THE RECORDS: Begin

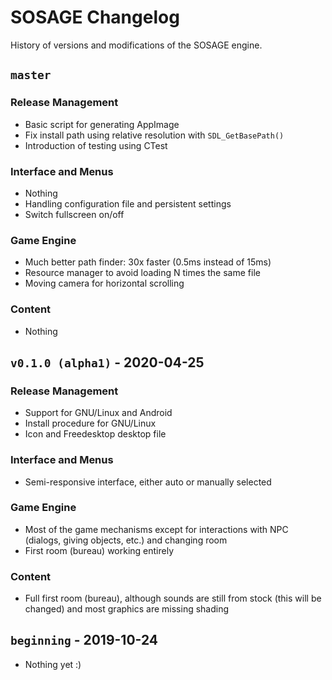 # SOSAGE Changelog

History of versions and modifications of the SOSAGE engine.

## `master`

### Release Management

- Basic script for generating AppImage
- Fix install path using relative resolution with `SDL_GetBasePath()`
- Introduction of testing using CTest

### Interface and Menus

- Nothing
- Handling configuration file and persistent settings
- Switch fullscreen on/off

### Game Engine

- Much better path finder: 30x faster (0.5ms instead of 15ms)
- Resource manager to avoid loading N times the same file
- Moving camera for horizontal scrolling
  
### Content

- Nothing

## `v0.1.0 (alpha1)` - 2020-04-25

### Release Management

- Support for GNU/Linux and Android
- Install procedure for GNU/Linux
- Icon and Freedesktop desktop file

### Interface and Menus

- Semi-responsive interface, either auto or manually selected

### Game Engine

- Most of the game mechanisms except for interactions with NPC
  (dialogs, giving objects, etc.) and changing room
- First room (bureau) working entirely
  
### Content

- Full first room (bureau), although sounds are still from stock (this
  will be changed) and most graphics are missing shading

## `beginning` - 2019-10-24

- Nothing yet :)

THE RECORDS: End

_WHAT IS EXPECTED_
Everything from the first line of the records through the line containing "- Much better" should be reproduced exactly, apart from the pictures.

_TASK OUTPUT_
 # SOSAGE Changelog

History of versions and modifications of the SOSAGE engine.

## `master`

### Release Management

- Basic script for generating AppImage
- Fix install path using relative resolution with `SDL_GetBasePath()`
- Introduction of testing using CTest

### Interface and Menus

- Nothing
- Handling configuration file and persistent settings
- Switch fullscreen on/off

### Game Engine

- Much better path finder: 30x faster (0.5ms instead of 15ms)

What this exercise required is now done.